Research has shown that processed food consumption is a major culprit in our nation’s obesity epidemic, the rise of Type 2 diabetes, high blood pressure, cardiovascular diseases, some cancers, and other health issues that were almost non-existent before processed foods—typically sugar and flour—entered the food supply.
Are processed foods always a bad choice?
Here is a thing. Eating processed foods is not always a bad choice. In fact, there a few instances when you can consume processed foods and remain healthy.
Not only that, some types of processed foods are actually good for you. Consuming some of them in limited portions will not throw your whole healthy nutrition plan out of whack.
For some of you out there this might sound sacrilegious but just bear with me for a moment. The fact is, processing does not inherently and innately turn food into a wretched thing.
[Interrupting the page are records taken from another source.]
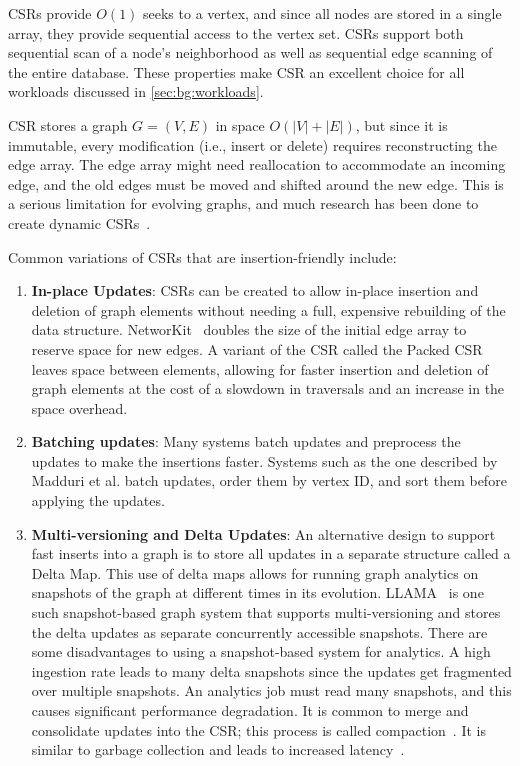 CSRs provide $O(1)$ seeks to a vertex, and since all nodes are stored in a single array, they provide sequential access to the vertex set.
CSRs support both sequential scan of a node's neighborhood as well as sequential edge scanning of the entire database.
These properties make CSR an excellent choice for all workloads discussed in \autoref{sec:bg:workloads}.

CSR stores a graph $G = (V, E)$ in space $O(|V| + |E|)$, but since it is immutable, every modification (i.e., insert or delete) requires reconstructing the edge array.
The edge array might need reallocation to accommodate an incoming edge, and the old edges must be moved and shifted around the new edge.
This is a serious limitation for evolving graphs, and much research has been done to create dynamic CSRs~\cite{staudt2014networkit, PackedCSR, csr++2020Firmli, llama, madduri2009compact}.

Common variations of CSRs that are insertion-friendly include:
\begin{enumerate}
    \item \textbf{In-place Updates}: CSRs can be created to allow in-place insertion and deletion of graph elements without needing a full, expensive rebuilding of the data structure.
    NetworKit~\cite{staudt2014networkit} doubles the size of the initial edge array to reserve space for new edges. 
    A variant of the CSR called the Packed CSR \cite{PackedCSR} leaves space between elements, allowing for faster insertion and deletion of graph elements at the cost of a slowdown in traversals and an increase in the space overhead. 
    \item \textbf{Batching updates}: Many systems batch updates and preprocess the updates to make the insertions faster.
    Systems such as the one described by Madduri et al. \cite{madduri2009compact} batch updates, order them by vertex ID, and sort them before applying the updates.
    \item \textbf{Multi-versioning and Delta Updates}: An alternative design to support fast inserts into a graph is to store all updates in a separate structure called a Delta Map.
    This use of delta maps allows for running graph analytics on snapshots of the graph at different times in its evolution.
    LLAMA~\cite{llama} is one such snapshot-based graph system that supports multi-versioning and stores the delta updates as separate concurrently accessible snapshots. 
    There are some disadvantages to using a snapshot-based system for analytics. 
    A high ingestion rate leads to many delta snapshots since the updates get fragmented over multiple snapshots.
    An analytics job must read many snapshots, and this causes significant performance degradation.
    It is common to merge and consolidate updates into the CSR; this process is called compaction~\cite{csr++2020Firmli,llama}. It is similar to garbage collection and leads to increased 
    latency~\cite[Figure 1]{gao2026grace}.
\end{enumerate}

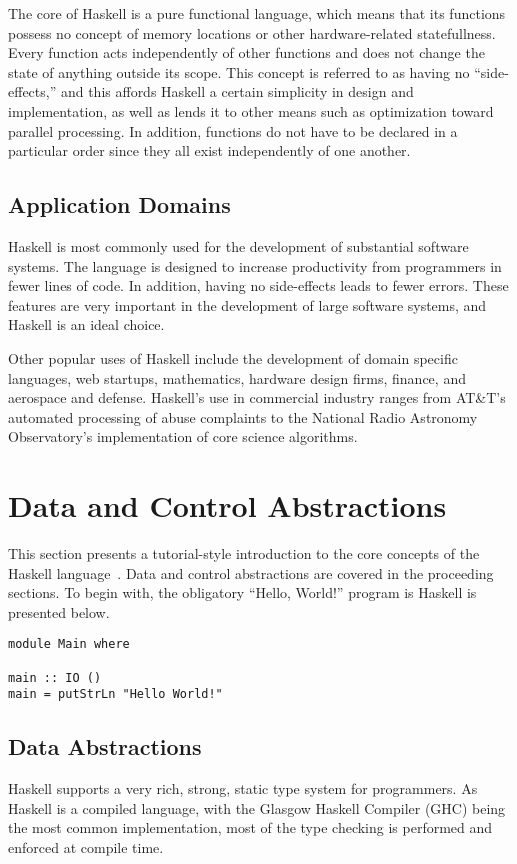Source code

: \documentclass[titlepage,12pt]{article}
\begin{document}
The core of Haskell is a pure functional language, which means that its functions possess no concept of memory locations or other
hardware-related statefullness. Every function acts independently of other functions and does not change the state of anything outside 
its scope. This concept is referred to as having no ``side-effects,'' and this affords Haskell a certain simplicity in design
and implementation, as well as lends it to other means such as optimization toward parallel processing. In addition,
functions do not have to be declared in a particular order since they all exist independently of one another. 

\subsection{Application Domains}

Haskell is most commonly used for the development of substantial software systems. The language is designed to increase
productivity from programmers in fewer lines of code. In addition, having no side-effects leads to fewer errors.
These features are very important in the development of large software systems, and Haskell is an ideal choice. 

Other popular uses of Haskell include the development of domain specific languages, web startups, mathematics, 
hardware design firms, finance, and aerospace and defense. Haskell's use in commercial industry ranges from AT\&T's 
automated processing of abuse complaints to the National Radio Astronomy Observatory’s implementation of core science algorithms.


\section{Data and Control Abstractions}
This section presents a tutorial-style introduction to the core concepts of
the Haskell language~\cite{learnyouahaskell}.  Data and control abstractions are covered
in the proceeding sections.  To begin with, the obligatory ``Hello, World!'' program is Haskell
is presented below.

\begin{verbatim}
module Main where

main :: IO ()
main = putStrLn "Hello World!"
\end{verbatim}

\subsection{Data Abstractions}
Haskell supports a very rich, strong, static type system for programmers.  As Haskell is
a compiled language, with the Glasgow Haskell Compiler (GHC) being the most common implementation,
most of the type checking is performed and enforced at compile time.
\end{document}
For instance, milk and some juices can be fortified with vitamin D and calcium. Dried herbs, such as cilantro, chili, ginger, basil, parsley, and oregano, are rich in antioxidants, and other health promoting nutrients. Canned fruit is a great alternative when fresh fruit not obtainable.
All you have to do is draw a CLEAR and BIG line between foods that have been lightly processed and heavy heavily processed items. Said otherwise, avoid foods with heavier processing or added artificial ingredients. This is typically what I have in mind whenever I hear someone talk about processed foods.
Good examples of lightly processed foods include (but not limited to) hard boiled eggs, pre-cut apple slices, frozen vegetables.
Here is a list heavily processed ingredients and foods to avoid
- High-fructose corn syrup.
- Artificial sweeteners
- Artificial dyes
- Trans fats
- Fruit or vegetable juices,
- Fruit canned in heavy syrup
- Food in a package, can, or box.
- Food additives such as sodium nitrate, propyl, monosodium glutamate, and bromate.
- Potato chips
- Processed meats, especially chicken fingers, bacon, sausage, hot dogs, fish sticks, potted meats, deli meats, and Spam—the brand ofcanned cooked meat.
- Salted and/or seasoned nuts.
- Sweetened yogurts.
- Ice cream bars
As a rule of thumb, the ideal human diet should revolve around whole and natural food, not food that was manufactured in a lab.
Eating junk food can only do more harm than good—especially if you are trying to lose weight or improve your athletic performance.
Instead, eat primarily real and natural foods for the best nutrition.
One of favorite healthy eating mottos is, “If your great-grandmother wouldn’t recognize it as food, then it’s not food.”